Based on the above mathematical operations, the seismic data S(t, Rc) is correlated with the signal model SiMo(t, Rc, Sg) to obtain DM (i.e., data correlated with the model), which is given by DM(t, Rc, Sg)=S(t, Rc)* SiMo(t, Rc, Sg), and this data is illustrated in FIG. 7.

Further, a similarity of each correlated trace with adjacent correlated traces is evaluated in step 506 of FIG. 5. For example, DMSS (DM data correlated by SS where SS is defined next) is defined as DMSS(t, Rc, Sg)=DM(t, Rc, Sg)·SS(t, Rc, Sg), where SS(t, Rc, Sg)=ΣVDM(t, Rc, Sg) with SS being the sum of the traces contained in a vicinity V of the trace DM(t, Rc, Sg). The vicinity V may be a disk having a radius Rd centered on the trace DM(t, Rc, Sg) in question. FIG. 8 illustrates the plural receivers 54 and the vicinity V having the radius Rd. It is noted that FIG. 8 illustrates the receiver grid, which is substantially flat as the receivers lie on the ground. The source grid discussed above extends beneath the receiver grid. In step 508, a detection curve for the current location Sg is generated by summing all the DMSS together, DC(t, Sg)=ΣRCDMSS(t, Rc, Sg)

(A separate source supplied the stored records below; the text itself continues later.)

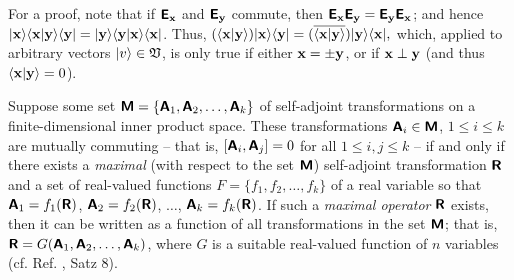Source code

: {\color{OliveGreen}\bproof
For a proof,
note that if $\textsf{\textbf{E}}_{\bf x}$ and $\textsf{\textbf{E}}_{\bf y}$ commute, then
$\textsf{\textbf{E}}_{\bf x}\textsf{\textbf{E}}_{\bf y} =  \textsf{\textbf{E}}_{\bf y}    \textsf{\textbf{E}}_{\bf x}$; and
hence $
\vert {\bf x} \rangle \langle {\bf x} \vert {\bf y} \rangle \langle {\bf y} \vert
=
\vert {\bf y} \rangle \langle {\bf y} \vert {\bf x} \rangle \langle {\bf x} \vert $. Thus,
$
(
\langle {\bf x} \vert {\bf y} \rangle )\vert {\bf x} \rangle  \langle {\bf y}  \vert
=
(\overline{\langle {\bf x} \vert {\bf y} \rangle})
\vert {\bf y} \rangle  \langle {\bf x} \vert  ,
$
which, applied to arbitrary vectors $ \vert   v\rangle \in {\frak V}$, is only true if either ${\bf x} = \pm {\bf y}$,
or if ${\bf x} \perp {\bf y}$ (and thus $\langle {\bf x} \vert {\bf y} \rangle =0$).
\eproof
}



Suppose some set $\textsf{\textbf{M}}
=
\{
\textsf{\textbf{A}}_1,
\textsf{\textbf{A}}_2,
\ldots ,
\textsf{\textbf{A}}_k
\}
$
of  self-adjoint transformations on a finite-dimensional inner product space.
These  transformations  $\textsf{\textbf{A}}_i \in \textsf{\textbf{M}}$, $1\le i \le k$
are mutually commuting -- that is, $[\textsf{\textbf{A}}_i,\textsf{\textbf{A}}_j] =0$ for all $1\le i,j \le k$ -- if and only if there exists
a {\em maximal} (with respect to the set $\textsf{\textbf{M}}$) self-adjoint transformation  $\textsf{\textbf{R}}$ and
a set of real-valued functions
$F
=
\{
f_1,
f_2,
\ldots ,
f_k
\}
$ of a real variable so that
$
\textsf{\textbf{A}}_1=f_1 (\textsf{\textbf{R}})
$,
$
\textsf{\textbf{A}}_2=f_2 (\textsf{\textbf{R}})
$,
$\ldots $,
$\textsf{\textbf{A}}_k=f_k (\textsf{\textbf{R}})$.
If such a {\em maximal operator} $\textsf{\textbf{R}}$ exists, then
it can be written as a function of all transformations in the set $\textsf{\textbf{M}}$; that is,
$\textsf{\textbf{R}}=G(\textsf{\textbf{A}}_1,
\textsf{\textbf{A}}_2,
\ldots ,
\textsf{\textbf{A}}_k)$,
where $G$ is a suitable real-valued function of $n$ variables
(cf. Ref. \cite{v-neumann-31}, Satz 8).


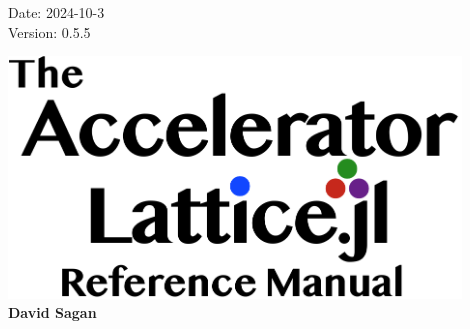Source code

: 
\thispagestyle{empty}

\hfill
\parbox[b]{1.8in}{\large
  Date: 2024-10-3 \\
  Version: 0.5.5
}


\vfill

{
\begin{center}
\includegraphics[width=12cm]{AcceleratorLattice-manual-logo.pdf} \\
\vskip 0.3in
\huge\bf David Sagan
\end{center}
}

\vfill
\break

If a microseismic event is located at the same place where the calibration point is recorded, the above noted correlations (i.e., DM and not DMSS) should exhibit a seismic phase that has the same arrival time for each receiver, as shown in FIG. 9. However, if a microseismic event is located away from the calibration point, the correlations exhibit a seismic phase that has an arrival time that differs from one sensor to the other as shown in FIG. 7. The time shifts from one receiver to the other increase with the distance between the microseismic event and the calibration point.

Thus, in order to determine the position of the microseismic event, it might be necessary to repeat steps 502 to 508 using all of the models of the set of signal models SSM. In this step 510, a source grid 70 is defined around the reference point as shown in FIG. 10. The grid 70 is three dimensional (located in the subsurface) but FIG. 10 illustrates only a two dimensional slide of the grid for simplicity. The reference point is considered to have coordinates (XSg0=0, YSg0=0, ZSg0=0,) and the entire grid is considered to cover a cube (or other shape) having a side of, for example, 600 m. Of course, other sizes are possible and depend on the specific situation. In the field, the receiver grid shown in FIG. 8 may be in top of the three dimensional source grid of FIG. 10 so that the sources are below the receivers.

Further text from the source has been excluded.